On Southern Turf
from The Magazine ANTIQUES, January/February 2012 |
For Mary and Hank Brockman the proper preservation of the South's material culture includes art, architecture, artifacts and the landscape.
Driving through the limestone gateposts of Pontotoc Farm and up the winding lane that leads to Hank and Mary Brockman's Greek revival house, a visitor might understandably assume that the scene has been largely untouched over the last 160 years.
In fact, the harmonious setting of house and horse farm, stone fences and historic outbuildings, reflects the deliberate hand of two collectors as much as the interior assemblage of American sporting art, southern furniture and paintings, and nineteenth-century agricultural presentation silver.
"Pontotoc," the name chiseled into one of those weathered gateposts, is a Chickasaw Indian word meaning land of hanging grapes, an allusion to the abundance of the land. It was 1992 when the Brockmans fell in love with the 112-acre property nestled into a crook of the Harpeth River just outside Franklin, Tennessee, an ideally lush, level site for Mary's thoroughbreds and Hank's Percherons. There was only one drawback. "I complained that it didn't have an old house," Mary Brockman recalls. "And Hank said ‘That's no problem. I'll find one!' And of course, he did."
The post-and-beam clapboard house with a two-story portico and four Doric columns was built in 1854 but had been unoccupied for three decades when Hank discovered it twenty miles away. It was not on the market, but Hank persuaded the owner to sell. Acting as his own contractor, he arranged to have the house dismantled and reassembled on the new property, taking care to preserve most of the original architectural elements. A rear wing was constructed for additional living space. The limestone gateposts came from property owned by Mary's aunt. They were all that remained of a house that burned, along with hundreds of other structures, in the Nashville fire of 1916.

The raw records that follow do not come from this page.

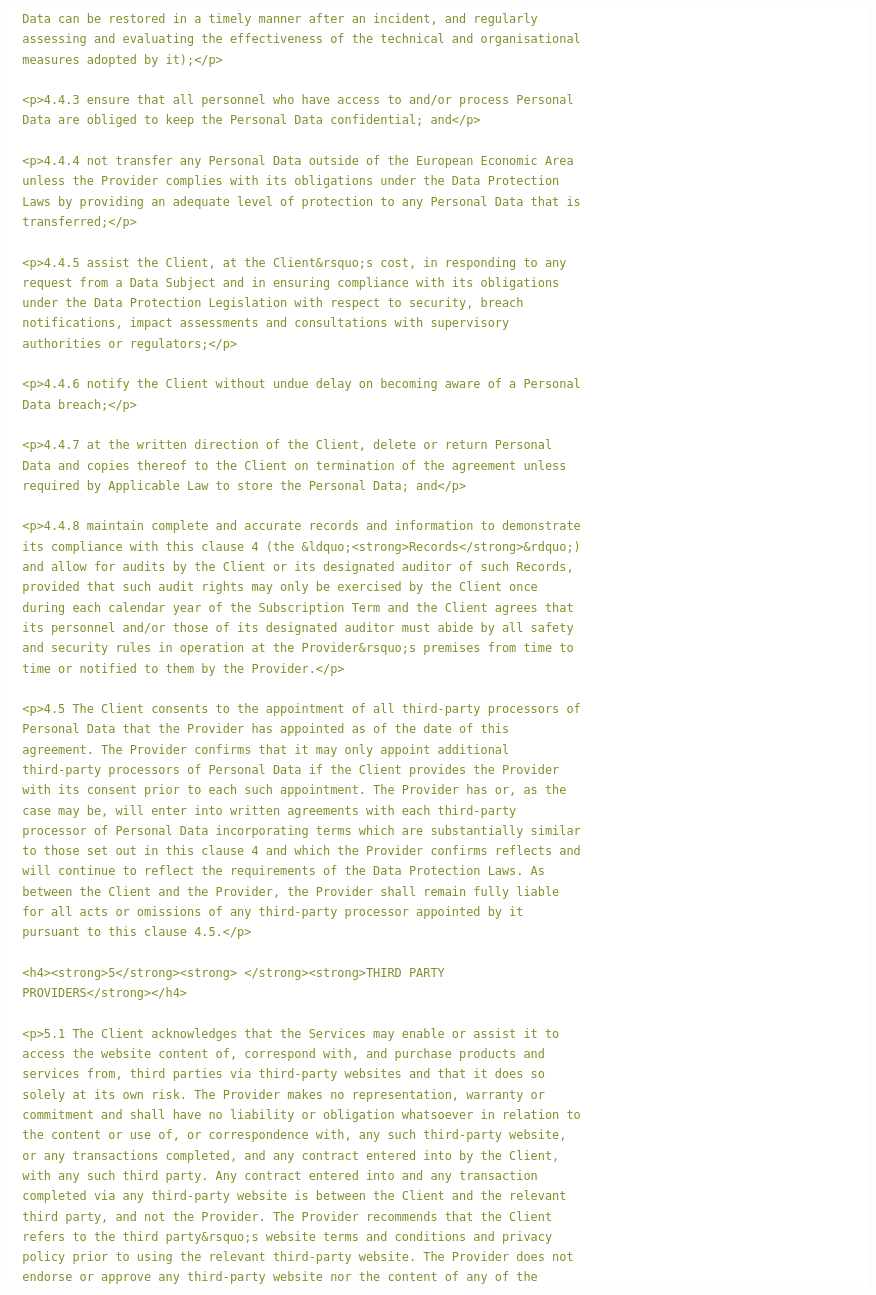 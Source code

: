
 ```yaml
  Data can be restored in a timely manner after an incident, and regularly
  assessing and evaluating the effectiveness of the technical and organisational
  measures adopted by it);</p>

  <p>4.4.3 ensure that all personnel who have access to and/or process Personal
  Data are obliged to keep the Personal Data confidential; and</p>

  <p>4.4.4 not transfer any Personal Data outside of the European Economic Area
  unless the Provider complies with its obligations under the Data Protection
  Laws by providing an adequate level of protection to any Personal Data that is
  transferred;</p>

  <p>4.4.5 assist the Client, at the Client&rsquo;s cost, in responding to any
  request from a Data Subject and in ensuring compliance with its obligations
  under the Data Protection Legislation with respect to security, breach
  notifications, impact assessments and consultations with supervisory
  authorities or regulators;</p>

  <p>4.4.6 notify the Client without undue delay on becoming aware of a Personal
  Data breach;</p>

  <p>4.4.7 at the written direction of the Client, delete or return Personal
  Data and copies thereof to the Client on termination of the agreement unless
  required by Applicable Law to store the Personal Data; and</p>

  <p>4.4.8 maintain complete and accurate records and information to demonstrate
  its compliance with this clause 4 (the &ldquo;<strong>Records</strong>&rdquo;)
  and allow for audits by the Client or its designated auditor of such Records,
  provided that such audit rights may only be exercised by the Client once
  during each calendar year of the Subscription Term and the Client agrees that
  its personnel and/or those of its designated auditor must abide by all safety
  and security rules in operation at the Provider&rsquo;s premises from time to
  time or notified to them by the Provider.</p>

  <p>4.5 The Client consents to the appointment of all third-party processors of
  Personal Data that the Provider has appointed as of the date of this
  agreement. The Provider confirms that it may only appoint additional
  third-party processors of Personal Data if the Client provides the Provider
  with its consent prior to each such appointment. The Provider has or, as the
  case may be, will enter into written agreements with each third-party
  processor of Personal Data incorporating terms which are substantially similar
  to those set out in this clause 4 and which the Provider confirms reflects and
  will continue to reflect the requirements of the Data Protection Laws. As
  between the Client and the Provider, the Provider shall remain fully liable
  for all acts or omissions of any third-party processor appointed by it
  pursuant to this clause 4.5.</p>

  <h4><strong>5</strong><strong> </strong><strong>THIRD PARTY
  PROVIDERS</strong></h4>

  <p>5.1 The Client acknowledges that the Services may enable or assist it to
  access the website content of, correspond with, and purchase products and
  services from, third parties via third-party websites and that it does so
  solely at its own risk. The Provider makes no representation, warranty or
  commitment and shall have no liability or obligation whatsoever in relation to
  the content or use of, or correspondence with, any such third-party website,
  or any transactions completed, and any contract entered into by the Client,
  with any such third party. Any contract entered into and any transaction
  completed via any third-party website is between the Client and the relevant
  third party, and not the Provider. The Provider recommends that the Client
  refers to the third party&rsquo;s website terms and conditions and privacy
  policy prior to using the relevant third-party website. The Provider does not
  endorse or approve any third-party website nor the content of any of the
```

Outbuildings salvaged from other sites soon followed, including an 1860s barn in the cantilever style unique to the southern highlands, and a rare three-seat outhouse (now a garden shed) from Foxland Hall plantation north of Nashville, which Hank recalls rescuing while a bulldozer idled a few feet away. For the Brockmans, the preservation of material culture and its setting is a shared passion. Hank, a banker and businessman, sits on the board of the Museum of Early Southern Decorative Arts, and Mary, a Williamson County Commissioner, is on the board of the Land Trust for Tennessee, an organization founded to preserve the state's historic landscapes and open spaces. Both have been deeply involved in historic preservation efforts in Middle Tennessee, especially in Franklin, founded in 1799 and the site of one of the Civil War's pivotal battles. The town's downtown district has won multiple preservation awards and is on the National Register of Historic Places.

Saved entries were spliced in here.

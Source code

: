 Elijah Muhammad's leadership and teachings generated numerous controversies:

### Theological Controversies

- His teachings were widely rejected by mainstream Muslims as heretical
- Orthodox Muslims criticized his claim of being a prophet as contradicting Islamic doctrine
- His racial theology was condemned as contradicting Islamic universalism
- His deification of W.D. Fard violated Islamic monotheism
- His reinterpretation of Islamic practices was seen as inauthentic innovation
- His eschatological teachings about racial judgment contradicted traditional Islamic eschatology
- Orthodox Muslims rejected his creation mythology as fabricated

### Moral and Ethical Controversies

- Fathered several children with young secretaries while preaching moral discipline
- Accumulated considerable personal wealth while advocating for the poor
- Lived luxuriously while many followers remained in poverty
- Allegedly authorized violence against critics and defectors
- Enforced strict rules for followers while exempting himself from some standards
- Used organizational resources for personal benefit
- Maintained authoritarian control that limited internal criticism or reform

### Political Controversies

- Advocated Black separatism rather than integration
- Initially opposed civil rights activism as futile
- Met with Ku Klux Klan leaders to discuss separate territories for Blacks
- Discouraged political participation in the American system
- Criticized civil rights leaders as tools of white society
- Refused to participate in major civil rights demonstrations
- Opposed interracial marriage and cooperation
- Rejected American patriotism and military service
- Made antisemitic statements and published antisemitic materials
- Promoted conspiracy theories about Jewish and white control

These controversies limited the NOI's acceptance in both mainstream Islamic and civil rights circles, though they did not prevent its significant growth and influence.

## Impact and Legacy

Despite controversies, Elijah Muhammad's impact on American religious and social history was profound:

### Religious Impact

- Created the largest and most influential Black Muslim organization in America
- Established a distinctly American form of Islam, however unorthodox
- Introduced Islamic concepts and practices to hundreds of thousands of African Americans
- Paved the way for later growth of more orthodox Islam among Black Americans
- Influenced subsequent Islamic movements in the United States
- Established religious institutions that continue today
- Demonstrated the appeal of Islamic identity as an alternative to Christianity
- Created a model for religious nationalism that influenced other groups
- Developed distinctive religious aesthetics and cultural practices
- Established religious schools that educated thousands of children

The scenic Zuber et Cie. Vues d'Amerique du Nord wallpaper that lines the Brockmans' front hallway tells visitors at first glance that this is a house where history is honored. But the carved limestone lion in the corner by William Edmondson (the Nashvillian who was the first African American to have a solo exhibit at the Museum of Modern Art) is a reminder that history encompasses much more than a single era. Early nineteenth-century southern furniture appears throughout the house, including two huntboards, three sugar chests, a sugar sideboard, and a sugar desk, these last recalling a time and place where a pound of sugar could cost more than an acre of land.1 They mingle comfortably with paintings by late nineteenth- and twentieth-century southern artists such as John McCrady of Louisiana, William Gilbert Gaul of Tennessee, and Elizabeth O'Neill Verner of South Carolina. While some of the Tennessee furniture descended in Mary's family, most of the art and antiques have been acquired over the last three decades from regional dealers such as Clifton Anderson and Jerome Redfearn of Kentucky, Jim Williams of Nashville, Turner Reuter in Middleburg, Virginia, and at major shows and auction houses across the country. "Art is not in the eye of the beholder," Williams says. "I know it when I see it and so do Hank and Mary; they have a keen eye. They don't buy to match the drapes. They buy items worthy of a serious and educated collector."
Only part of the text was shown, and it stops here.